Ja, wir unterstützen diese Zielsetzung, allerdings fordert der WWF ein Maximum an Ambitionen und somit eine Reduktion der Treibhausgasemissionen um -95%.

 

Frage 2:
Für wie hoch schätzen Sie den Anteil ein, den ein überarbeiteter, also tatsächlich funktionierender Europäischer Emissionshandel zu dem Ziel beisteuern wird, in den EU-Ländern ab 2050 nahezu frei von CO2-Emissionen zu wirtschaften und zu leben, zumindest aber 80-90% Emissionsminderung zu erreichen?

Der europäische Emissionshandel ist lediglich ein Instrument zur Umsetzung und Erfüllung der europäischen Klimaschutzziele. Ein tatsächlich funktionierender europäischer Emissionshandel kann zu jedem Ziel beisteuern, das ihm gesetzt wird.  Allerdings sind folgende Prämissen wichtig zu berücksichtigen:

-- im Emissionshandel werden „nur„ 40 Prozent der europäischen Emissionen erfasst. Das heißt, dass eine Volldekar-bonisierung der dem Emissionshandel unterliegenden Sektoren allein nicht ausreicht, um die ganze europäische Wirtschaft zu dekarbonisieren.

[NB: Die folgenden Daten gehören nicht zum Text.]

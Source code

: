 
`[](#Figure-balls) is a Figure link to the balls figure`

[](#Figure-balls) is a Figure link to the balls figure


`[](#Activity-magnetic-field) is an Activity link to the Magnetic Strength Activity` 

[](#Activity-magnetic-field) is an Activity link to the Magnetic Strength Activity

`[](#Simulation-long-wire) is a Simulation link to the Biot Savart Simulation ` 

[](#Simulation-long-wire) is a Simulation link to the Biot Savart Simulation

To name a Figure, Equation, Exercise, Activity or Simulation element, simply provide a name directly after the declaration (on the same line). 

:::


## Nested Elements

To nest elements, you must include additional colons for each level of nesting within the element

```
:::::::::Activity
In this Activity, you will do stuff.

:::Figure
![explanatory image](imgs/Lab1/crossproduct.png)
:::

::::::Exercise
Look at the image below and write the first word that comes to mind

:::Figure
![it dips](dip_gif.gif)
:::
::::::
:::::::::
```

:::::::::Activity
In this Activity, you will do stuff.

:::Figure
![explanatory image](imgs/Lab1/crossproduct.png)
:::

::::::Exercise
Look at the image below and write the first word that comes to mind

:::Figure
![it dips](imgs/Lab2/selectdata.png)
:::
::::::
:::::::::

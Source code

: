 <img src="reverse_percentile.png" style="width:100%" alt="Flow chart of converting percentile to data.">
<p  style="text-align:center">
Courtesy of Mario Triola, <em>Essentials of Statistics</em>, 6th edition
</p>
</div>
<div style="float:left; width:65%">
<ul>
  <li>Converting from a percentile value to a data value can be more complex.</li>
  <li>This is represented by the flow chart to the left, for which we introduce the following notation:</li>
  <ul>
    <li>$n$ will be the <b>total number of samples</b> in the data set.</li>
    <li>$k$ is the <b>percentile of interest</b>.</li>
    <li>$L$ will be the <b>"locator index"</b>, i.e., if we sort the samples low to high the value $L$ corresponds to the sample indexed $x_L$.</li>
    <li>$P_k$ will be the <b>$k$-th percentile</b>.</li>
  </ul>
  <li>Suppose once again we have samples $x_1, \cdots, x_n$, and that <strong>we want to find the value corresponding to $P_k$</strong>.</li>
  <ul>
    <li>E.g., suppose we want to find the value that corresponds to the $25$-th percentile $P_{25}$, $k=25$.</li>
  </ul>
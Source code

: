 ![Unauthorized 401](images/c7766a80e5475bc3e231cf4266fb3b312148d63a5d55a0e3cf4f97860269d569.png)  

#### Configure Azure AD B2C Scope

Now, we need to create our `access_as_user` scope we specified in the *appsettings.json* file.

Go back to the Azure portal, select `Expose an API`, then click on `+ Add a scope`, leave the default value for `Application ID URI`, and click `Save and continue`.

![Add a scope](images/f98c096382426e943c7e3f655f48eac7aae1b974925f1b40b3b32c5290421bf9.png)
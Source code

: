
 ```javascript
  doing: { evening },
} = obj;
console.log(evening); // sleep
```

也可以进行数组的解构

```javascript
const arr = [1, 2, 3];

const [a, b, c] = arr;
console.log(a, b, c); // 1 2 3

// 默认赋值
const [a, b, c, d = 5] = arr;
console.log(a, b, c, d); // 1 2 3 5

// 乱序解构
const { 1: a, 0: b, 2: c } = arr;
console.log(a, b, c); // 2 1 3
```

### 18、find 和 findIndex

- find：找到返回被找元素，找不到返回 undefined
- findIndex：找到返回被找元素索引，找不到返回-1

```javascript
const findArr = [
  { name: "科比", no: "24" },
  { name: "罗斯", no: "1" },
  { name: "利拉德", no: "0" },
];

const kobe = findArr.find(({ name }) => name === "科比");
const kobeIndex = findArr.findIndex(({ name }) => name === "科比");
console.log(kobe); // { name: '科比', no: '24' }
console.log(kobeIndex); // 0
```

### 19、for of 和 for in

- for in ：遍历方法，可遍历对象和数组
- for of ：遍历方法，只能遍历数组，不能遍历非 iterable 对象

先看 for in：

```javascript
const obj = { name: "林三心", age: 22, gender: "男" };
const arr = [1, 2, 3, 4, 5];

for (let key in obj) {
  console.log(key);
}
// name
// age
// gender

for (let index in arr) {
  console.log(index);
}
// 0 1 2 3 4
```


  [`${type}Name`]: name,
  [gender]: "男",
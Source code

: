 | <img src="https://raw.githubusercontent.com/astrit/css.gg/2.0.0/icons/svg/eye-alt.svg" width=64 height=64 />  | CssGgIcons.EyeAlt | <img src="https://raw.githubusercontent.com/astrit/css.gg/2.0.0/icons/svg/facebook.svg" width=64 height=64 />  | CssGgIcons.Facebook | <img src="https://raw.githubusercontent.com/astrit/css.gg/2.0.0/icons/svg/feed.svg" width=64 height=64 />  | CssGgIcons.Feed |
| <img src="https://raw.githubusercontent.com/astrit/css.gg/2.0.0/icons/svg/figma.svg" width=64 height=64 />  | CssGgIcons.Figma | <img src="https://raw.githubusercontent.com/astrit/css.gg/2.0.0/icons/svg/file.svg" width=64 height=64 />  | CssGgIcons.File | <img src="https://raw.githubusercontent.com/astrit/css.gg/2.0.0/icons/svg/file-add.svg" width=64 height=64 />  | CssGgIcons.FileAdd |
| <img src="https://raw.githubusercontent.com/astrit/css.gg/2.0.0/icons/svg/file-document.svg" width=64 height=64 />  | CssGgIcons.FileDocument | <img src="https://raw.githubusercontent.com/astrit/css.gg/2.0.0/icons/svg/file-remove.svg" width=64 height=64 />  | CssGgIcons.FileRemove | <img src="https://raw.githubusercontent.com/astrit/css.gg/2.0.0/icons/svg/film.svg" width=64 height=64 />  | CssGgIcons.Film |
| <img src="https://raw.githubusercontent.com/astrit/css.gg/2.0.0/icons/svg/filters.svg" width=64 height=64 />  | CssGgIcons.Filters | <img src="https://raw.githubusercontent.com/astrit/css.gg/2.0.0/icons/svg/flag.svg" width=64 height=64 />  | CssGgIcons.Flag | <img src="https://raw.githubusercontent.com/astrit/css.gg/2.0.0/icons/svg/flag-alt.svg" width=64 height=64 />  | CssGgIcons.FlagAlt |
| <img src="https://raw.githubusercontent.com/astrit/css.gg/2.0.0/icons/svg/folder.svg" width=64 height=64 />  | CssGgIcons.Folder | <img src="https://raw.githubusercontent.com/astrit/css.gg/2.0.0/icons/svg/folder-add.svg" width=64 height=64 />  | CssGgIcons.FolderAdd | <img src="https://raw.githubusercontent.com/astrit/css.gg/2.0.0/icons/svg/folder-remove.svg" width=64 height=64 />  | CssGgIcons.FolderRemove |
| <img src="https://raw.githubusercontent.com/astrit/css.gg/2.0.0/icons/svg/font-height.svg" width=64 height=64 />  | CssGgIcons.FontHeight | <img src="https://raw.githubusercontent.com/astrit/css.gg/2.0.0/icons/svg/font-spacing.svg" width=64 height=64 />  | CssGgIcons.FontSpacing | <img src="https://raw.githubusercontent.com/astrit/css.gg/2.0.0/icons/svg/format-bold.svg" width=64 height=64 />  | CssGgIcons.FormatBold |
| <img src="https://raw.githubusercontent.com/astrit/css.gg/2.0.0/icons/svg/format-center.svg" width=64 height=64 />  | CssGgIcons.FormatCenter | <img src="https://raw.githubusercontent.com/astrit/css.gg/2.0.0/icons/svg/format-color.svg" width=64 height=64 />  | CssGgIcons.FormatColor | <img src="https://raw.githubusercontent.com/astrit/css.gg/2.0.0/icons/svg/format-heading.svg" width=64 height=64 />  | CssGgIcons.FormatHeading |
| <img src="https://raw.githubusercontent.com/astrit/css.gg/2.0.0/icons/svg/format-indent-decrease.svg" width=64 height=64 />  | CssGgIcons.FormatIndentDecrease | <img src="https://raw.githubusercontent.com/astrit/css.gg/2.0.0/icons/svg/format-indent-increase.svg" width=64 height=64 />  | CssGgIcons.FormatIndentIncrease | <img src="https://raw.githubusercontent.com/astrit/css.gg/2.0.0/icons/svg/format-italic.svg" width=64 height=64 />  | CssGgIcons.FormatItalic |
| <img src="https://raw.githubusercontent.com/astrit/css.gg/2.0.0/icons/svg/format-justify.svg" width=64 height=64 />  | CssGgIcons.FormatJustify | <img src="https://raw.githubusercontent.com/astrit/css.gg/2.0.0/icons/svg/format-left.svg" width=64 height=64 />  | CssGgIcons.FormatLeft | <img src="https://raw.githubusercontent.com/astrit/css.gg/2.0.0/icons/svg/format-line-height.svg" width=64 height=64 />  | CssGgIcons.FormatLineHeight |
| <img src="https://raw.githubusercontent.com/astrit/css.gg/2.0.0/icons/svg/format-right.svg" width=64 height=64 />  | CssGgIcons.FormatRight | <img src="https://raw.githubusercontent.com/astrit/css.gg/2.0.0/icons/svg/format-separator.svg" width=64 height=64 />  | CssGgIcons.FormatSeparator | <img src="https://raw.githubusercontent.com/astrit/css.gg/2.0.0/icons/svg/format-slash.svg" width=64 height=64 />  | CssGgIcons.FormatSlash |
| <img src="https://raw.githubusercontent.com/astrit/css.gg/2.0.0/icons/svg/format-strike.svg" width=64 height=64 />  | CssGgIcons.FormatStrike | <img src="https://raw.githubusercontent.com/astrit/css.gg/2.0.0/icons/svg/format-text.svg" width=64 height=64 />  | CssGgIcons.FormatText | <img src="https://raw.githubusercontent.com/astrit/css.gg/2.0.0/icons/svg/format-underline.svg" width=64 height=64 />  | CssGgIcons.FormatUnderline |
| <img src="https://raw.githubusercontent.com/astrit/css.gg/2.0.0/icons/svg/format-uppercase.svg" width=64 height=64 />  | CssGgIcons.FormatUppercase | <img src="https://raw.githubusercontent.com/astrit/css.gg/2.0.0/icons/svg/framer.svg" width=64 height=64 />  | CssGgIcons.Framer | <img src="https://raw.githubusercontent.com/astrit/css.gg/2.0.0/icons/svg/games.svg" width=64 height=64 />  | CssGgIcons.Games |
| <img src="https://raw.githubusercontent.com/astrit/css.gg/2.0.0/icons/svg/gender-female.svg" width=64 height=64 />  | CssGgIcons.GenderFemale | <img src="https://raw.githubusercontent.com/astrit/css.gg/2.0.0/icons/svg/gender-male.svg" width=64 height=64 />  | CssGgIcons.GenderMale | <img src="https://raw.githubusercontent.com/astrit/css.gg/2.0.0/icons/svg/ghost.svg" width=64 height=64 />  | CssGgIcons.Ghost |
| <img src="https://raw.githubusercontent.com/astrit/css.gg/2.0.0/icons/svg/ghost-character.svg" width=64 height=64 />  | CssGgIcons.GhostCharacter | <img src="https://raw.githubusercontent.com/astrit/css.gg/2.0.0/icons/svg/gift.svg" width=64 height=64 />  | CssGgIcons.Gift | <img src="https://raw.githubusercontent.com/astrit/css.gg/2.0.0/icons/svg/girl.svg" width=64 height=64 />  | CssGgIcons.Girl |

Andere Sektoren wie den Verkehr oder die Landwirtschaft müssten auch zu einer Minderung beitragen – und sie werden tatsächlich von der Effort Sharing Regelung der EU abgedeckt, die für sie Minderungsziele sowohl bis 2020 und demnächst bis 2030 vorsieht.

-- Die EU hat sich als Ziel gesetzt, die Treibhausgasemissionen um 80-95 Prozent bis 2050 zu reduzieren und der WWF begrüßt diese langfristige Vision einer Dekarbonisierung. Allerdings stimmen die mittelfristigen Klimaschutzziele (sowohl bis 2020 als auch bis 2030) nicht mit den 2050 Zielen überein. Das im Oktober 2014 beschlossene Ziel von einer Minderung der Treibhausgasemissionen um 40 Prozent bis 2030 wird – wenn es so linear bis 2050  fortgesetzt 

würde - nur eine Minderung von 70 Prozent beisteuern können.  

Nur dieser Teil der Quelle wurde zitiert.